Performs factor analysis.


PRINT = string tokens Printed output required (communalities, loadings, coefficients, scores, residuals, cresiduals, vresiduals, tests); default * i.e. no printing
NDIMENSIONS = scalar Number of factors to fit; no default, must be specified
METHOD = string token Whether to use correlations or variances and covariances (correlation, vcovariance, variancecovariance); default vcov
MAXCYCLE = scalar Maximum number of iterations; default 50
TOLERANCE = scalar Minimum value to assume for the unique component ψi2 of each observed variable; default 10-6


DATA = pointers or matrices or symmetric matrices or SSPMs Pointer of variates forming the data matrix, or matrix storing the variate values by columns, or symmetric matrix storing their variances and covariances, or SSPM giving their sums of squares and products
NUNITS = scalars When DATA is set to a symmetric matrix of variances and covariances, NUNITS must specify the number of units from which they were calculated if tests are required
LRV = LRVs Saves the loadings, latent roots and trace from each analysis
SSPM = SSPMs Saves the SSPM formed from a DATA matrix or pointer
COMMUNALITIES = variates Saves the communalities
COEFFICIENTS = matrices Saves the factor score coefficients
SCORES = matrices or pointers Saves the factor analysis scores
RESIDUALS = matrices or pointers Saves residuals from the dimensions fitted in the analysis
CRESIDUALS = symmetric matrices Saves the residual correlation or covariance matrix
VRESIDUALS = variates Saves the residual variances


Factor analysis aims to find a set of “latent” (or unobservable) variables {z1zk} that account for the variances and covariances S between a set of p observed variables {x1xp}. In the terminology of factor analysis, the latent variables {zi} are known as factors. However, they are continuous variables, and thus are represented in Genstat by variate rather than by factor data structures. So to avoid confusion, when we refer to the latent variables below, factor will be printed in italic font.
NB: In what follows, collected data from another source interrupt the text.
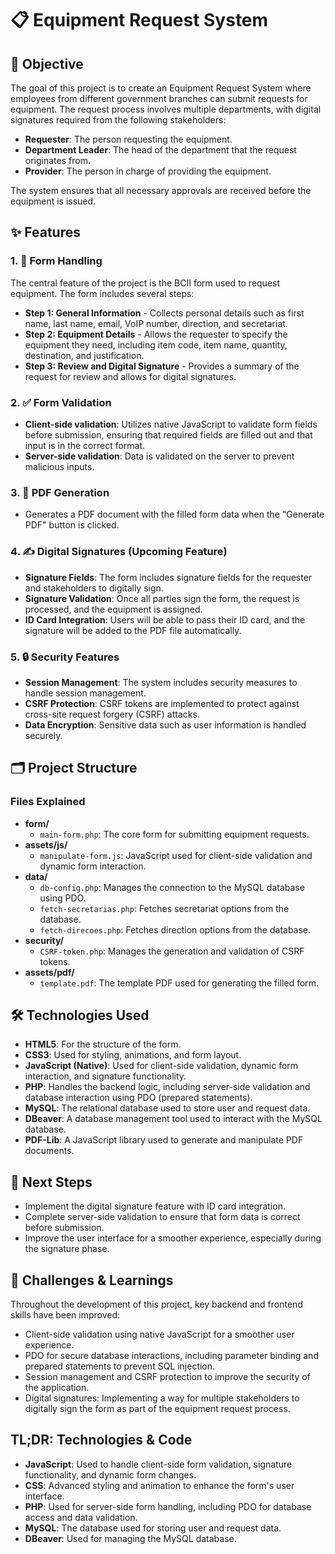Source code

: # 📋 Equipment Request System

## 🎯 Objective
The goal of this project is to create an Equipment Request System where employees from different government branches can submit requests for equipment. The request process involves multiple departments, with digital signatures required from the following stakeholders:
- **Requester**: The person requesting the equipment.
- **Department Leader**: The head of the department that the request originates from.
- **Provider**: The person in charge of providing the equipment.

The system ensures that all necessary approvals are received before the equipment is issued.

## ✨ Features

### 1. 📝 Form Handling
The central feature of the project is the BCII form used to request equipment. The form includes several steps:
- **Step 1: General Information** - Collects personal details such as first name, last name, email, VoIP number, direction, and secretariat.
- **Step 2: Equipment Details** - Allows the requester to specify the equipment they need, including item code, item name, quantity, destination, and justification.
- **Step 3: Review and Digital Signature** - Provides a summary of the request for review and allows for digital signatures.

### 2. ✅ Form Validation
- **Client-side validation**: Utilizes native JavaScript to validate form fields before submission, ensuring that required fields are filled out and that input is in the correct format.
- **Server-side validation**: Data is validated on the server to prevent malicious inputs.

### 3. 📄 PDF Generation
- Generates a PDF document with the filled form data when the "Generate PDF" button is clicked.

### 4. ✍️ Digital Signatures (Upcoming Feature)
- **Signature Fields**: The form includes signature fields for the requester and stakeholders to digitally sign.
- **Signature Validation**: Once all parties sign the form, the request is processed, and the equipment is assigned.
- **ID Card Integration**: Users will be able to pass their ID card, and the signature will be added to the PDF file automatically.

### 5. 🔒 Security Features
- **Session Management**: The system includes security measures to handle session management.
- **CSRF Protection**: CSRF tokens are implemented to protect against cross-site request forgery (CSRF) attacks.
- **Data Encryption**: Sensitive data such as user information is handled securely.

## 🗂️ Project Structure

### Files Explained
- **form/**
  - `main-form.php`: The core form for submitting equipment requests.
- **assets/js/**
  - `manipulate-form.js`: JavaScript used for client-side validation and dynamic form interaction.
- **data/**
  - `db-config.php`: Manages the connection to the MySQL database using PDO.
  - `fetch-secretarias.php`: Fetches secretariat options from the database.
  - `fetch-direcoes.php`: Fetches direction options from the database.
- **security/**
  - `CSRF-token.php`: Manages the generation and validation of CSRF tokens.
- **assets/pdf/**
  - `template.pdf`: The template PDF used for generating the filled form.

## 🛠️ Technologies Used
- **HTML5**: For the structure of the form.
- **CSS3**: Used for styling, animations, and form layout.
- **JavaScript (Native)**: Used for client-side validation, dynamic form interaction, and signature functionality.
- **PHP**: Handles the backend logic, including server-side validation and database interaction using PDO (prepared statements).
- **MySQL**: The relational database used to store user and request data.
- **DBeaver**: A database management tool used to interact with the MySQL database.
- **PDF-Lib**: A JavaScript library used to generate and manipulate PDF documents.

## 🚀 Next Steps
- Implement the digital signature feature with ID card integration.
- Complete server-side validation to ensure that form data is correct before submission.
- Improve the user interface for a smoother experience, especially during the signature phase.

## 🧠 Challenges & Learnings
Throughout the development of this project, key backend and frontend skills have been improved:
- Client-side validation using native JavaScript for a smoother user experience.
- PDO for secure database interactions, including parameter binding and prepared statements to prevent SQL injection.
- Session management and CSRF protection to improve the security of the application.
- Digital signatures: Implementing a way for multiple stakeholders to digitally sign the form as part of the equipment request process.

## TL;DR: Technologies & Code
- **JavaScript**: Used to handle client-side form validation, signature functionality, and dynamic form changes.
- **CSS**: Advanced styling and animation to enhance the form's user interface.
- **PHP**: Used for server-side form handling, including PDO for database access and data validation.
- **MySQL**: The database used for storing user and request data.
- **DBeaver**: Used for managing the MySQL database.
The data for a factor analysis consists of observed measurements on the variables {xi} made on a set of subjects. The assumption is that, for each subject, the values of the observed variables are related to the factors by a linear model

x = μ + Γ z + ε

where x is the vector of observed variables,

z    is the vector of factors,

μ    is a vector of means for the observed variables,

Γ    is a matrix of loadings defining the relationship between observed and latent variables, and

ε    is a vector of residuals.

The elements of the residual vector ε are assumed to have mean zero and to be uncorrelated, i.e. the dispersion matrix of ε is assumed to be diagonal

cov(ε) = Ψ = diag(ψ12, … ψp2)

(They thus differ from the residuals formed in a principal components analysis, which will be correlated; see e.g. Krzanowski 1988 Section 16.2 for more details). The factors themselves are assumed to have variance one and to be uncorrelated, i.e.

cov(z) = I.

So the correlations between the observed variables {xi} arise only through their relations with the factors, and not because of any correlation between the residuals or between the factors.

The DATA parameter specifies the data for the factor analysis. You can supply either a pointer containing a set of variates, one for each observed variable {xi}, or a matrix storing the observed variables by columns, or a symmetric matrix containing variances and covariances between the variables, or an SSPM structure (formed using FSSPM from the variates of observed measurements). When DATA specifies a symmetric matrix of variances and covariances, you must also set the NUNITS parameter to specify the number of units from which they were calculated if you want FCA to print tests.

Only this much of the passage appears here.